No more DSLs: Implement and deploy a distributed system with a single program
Table of Contents
1 Introduction
If you want to write a distributed system, then instead of writing a thousand different programs and configuration files in many different DSLs, you can use an approach I call "single-program systems", and write just one program. In this article, I describe how we do this at $DAYJOB, and I show some example programs. These examples are in Python, but this approach works in any language.
Besides single-program systems, distributed languages also try to allow the user to implement a distributed system as a single program. But these languages assume the presence of lots of distributed systems infrastructure which is maintained outside the language; so a program written in such a language is only one component in a larger distributed system. The single-program system approach, instead, allows you to write a program which manages every aspect of the distributed system above the hardware level, such that running the program deploys the distributed system, and the program and the distributed system can really be said to be the same thing.
At $DAYJOB, each team maintains Python libraries for their components; these libraries are used to write the single-program system. All the component libraries are maintained in a single repository to reduce compatibility issues. Some components are in Python, but others are written in other languages (mostly C/C++/Java) and run in a separate process. In this way, performance-sensitive components of a distributed system are written in faster languages than Python, in the same way that Fortran libraries are used to speed up math in Python programs. A component might communicate with other components, replicate and persist state, or any of the usual distributed system stuff.
The component libraries use normal programming language features, including Python 3's static type system, to handle distributed systems issues. For example, regular function arguments are used to express service discovery and dependencies between services; for each service, there's a service-starting function which takes that service's dependencies as arguments, uses those arguments to run the service, and returns a value that can be passed as an argument (a dependency) to other service starting functions.

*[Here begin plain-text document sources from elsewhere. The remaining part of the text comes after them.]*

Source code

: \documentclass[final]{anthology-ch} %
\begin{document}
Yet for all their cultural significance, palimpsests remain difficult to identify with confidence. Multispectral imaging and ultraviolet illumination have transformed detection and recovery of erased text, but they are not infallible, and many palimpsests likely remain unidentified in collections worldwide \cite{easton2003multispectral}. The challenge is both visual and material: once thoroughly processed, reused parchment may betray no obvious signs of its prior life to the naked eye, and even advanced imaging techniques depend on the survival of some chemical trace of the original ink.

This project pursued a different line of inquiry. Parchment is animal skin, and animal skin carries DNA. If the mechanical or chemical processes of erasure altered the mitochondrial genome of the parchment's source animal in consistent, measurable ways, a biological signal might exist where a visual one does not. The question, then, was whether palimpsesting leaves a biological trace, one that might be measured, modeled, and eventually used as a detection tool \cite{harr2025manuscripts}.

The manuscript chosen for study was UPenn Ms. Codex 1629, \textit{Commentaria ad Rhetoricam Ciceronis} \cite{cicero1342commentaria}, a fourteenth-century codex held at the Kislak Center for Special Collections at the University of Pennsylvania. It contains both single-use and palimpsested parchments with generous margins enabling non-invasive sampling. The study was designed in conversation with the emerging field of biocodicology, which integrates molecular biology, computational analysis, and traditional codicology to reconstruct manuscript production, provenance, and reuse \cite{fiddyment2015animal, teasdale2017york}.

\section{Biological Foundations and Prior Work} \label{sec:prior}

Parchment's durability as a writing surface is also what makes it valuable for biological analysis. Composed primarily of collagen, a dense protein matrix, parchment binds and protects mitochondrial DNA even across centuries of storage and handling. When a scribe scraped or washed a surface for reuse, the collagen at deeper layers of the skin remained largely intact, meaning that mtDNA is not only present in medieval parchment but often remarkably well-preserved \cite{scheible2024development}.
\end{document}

In general, services are "configured" by passing arguments, in normal code, and multiple instances can be created just by calling functions multiple times with different arguments.

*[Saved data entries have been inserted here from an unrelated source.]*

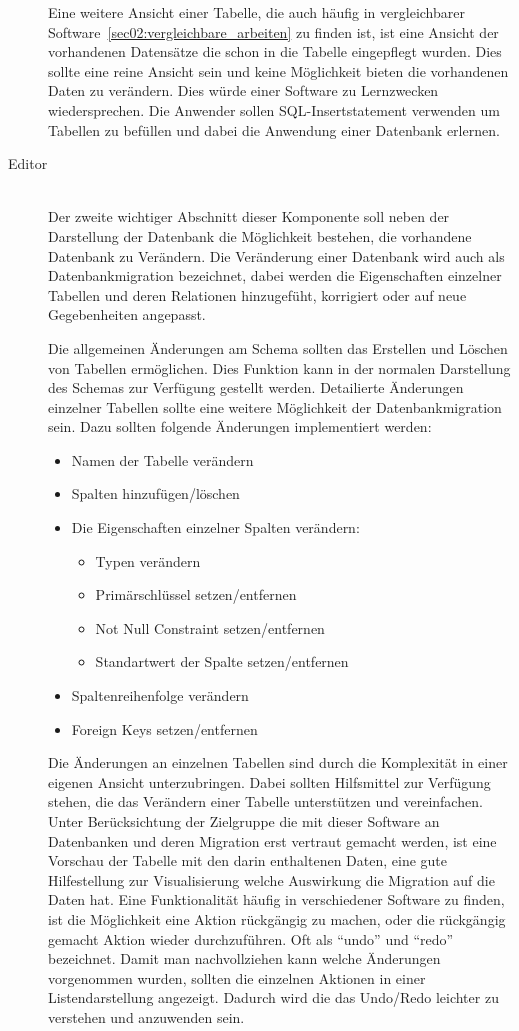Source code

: \begin{description}
Eine weitere Ansicht einer Tabelle, die auch häufig in vergleichbarer Software~\ref{sec02:vergleichbare_arbeiten} zu finden ist, ist eine Ansicht der vorhandenen Datensätze die schon in die Tabelle eingepflegt wurden. Dies sollte eine reine Ansicht sein und keine Möglichkeit bieten die vorhandenen Daten zu verändern. Dies würde einer Software zu Lernzwecken wiedersprechen. Die Anwender sollen SQL-Insertstatement verwenden um Tabellen zu befüllen und dabei die Anwendung einer Datenbank erlernen.

\item[Editor] \hfill\\
Der zweite wichtiger Abschnitt dieser Komponente soll neben der Darstellung der Datenbank die Möglichkeit bestehen, die vorhandene Datenbank zu Verändern.
Die Veränderung einer Datenbank wird auch als Datenbankmigration bezeichnet, dabei werden die Eigenschaften einzelner Tabellen und deren Relationen hinzugefüht, korrigiert oder auf neue Gegebenheiten angepasst.

Die allgemeinen Änderungen am Schema sollten das Erstellen und Löschen von Tabellen ermöglichen.
Dies Funktion kann in der normalen Darstellung des Schemas zur Verfügung gestellt werden. Detailierte Änderungen einzelner Tabellen sollte eine weitere Möglichkeit der Datenbankmigration sein. Dazu sollten folgende Änderungen implementiert werden:
\begin{itemize}
\item Namen der Tabelle verändern
\item Spalten hinzufügen/löschen
\item Die Eigenschaften einzelner Spalten verändern:
    \begin{itemize}
    \item Typen verändern
    \item Primärschlüssel setzen/entfernen
    \item Not Null Constraint setzen/entfernen
    \item Standartwert der Spalte setzen/entfernen
    \end{itemize}
\item Spaltenreihenfolge verändern
\item Foreign Keys setzen/entfernen
\end{itemize}

Die Änderungen an einzelnen Tabellen sind durch die Komplexität in einer eigenen Ansicht unterzubringen. Dabei sollten Hilfsmittel zur Verfügung stehen, die das Verändern einer Tabelle unterstützen und vereinfachen.
Unter Berücksichtung der Zielgruppe die mit dieser Software an Datenbanken und deren Migration erst vertraut gemacht werden, ist eine Vorschau der Tabelle mit den darin enthaltenen Daten, eine gute Hilfestellung zur Visualisierung welche Auswirkung die Migration auf die Daten hat.
Eine Funktionalität häufig in verschiedener Software zu finden, ist die Möglichkeit eine Aktion rückgängig zu machen, oder die rückgängig gemacht Aktion wieder durchzuführen. Oft als ``undo'' und ``redo'' bezeichnet. Damit man nachvollziehen kann welche Änderungen vorgenommen wurden, sollten die einzelnen Aktionen in einer Listendarstellung angezeigt. Dadurch wird die das Undo/Redo leichter zu verstehen und anzuwenden sein.


\end{description}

When a service-starting function starts a C/C++/Java process, it starts the process directly as a subprocess, on some host, which the program will continue to monitor directly rather than delegating to a process supervisor service. Functionality for distributed process spawning and monitoring is shared through libraries rather than by delegating to external orchestration systems, making a single-program system completely self-contained. This allows a single-program system to be used for deployment in any environment, whether that's bare-metal, virtual machines, containers, or a developer machine; though different environments and use cases usually implies different programs with different configurations.
You can run the resulting program to run the full system for production,
or for testing the system against its users.
This program is not a DSL;
it doesn't get processed by some tool and turned into a list of actions to perform.
Rather, it's run by a normal Python interpreter,
and when the program calls start_foo
,
the program starts up the foo
process, right then, directly.
When everything is started,
the program continues running, monitoring each process
and providing interfaces (the Python REPL, UIs, etc)
to interact with the running system.
Upgrading the distributed system is a matter of upgrading the single program. Doing this doesn't require downtime. One simple approach is to restart the single program without killing its child processes, and then the new version takes on the responsibility of gradually upgrading the services. Alternatively, more advanced techniques such as dynamic software updating could be used to upgrade the single program without restarting it.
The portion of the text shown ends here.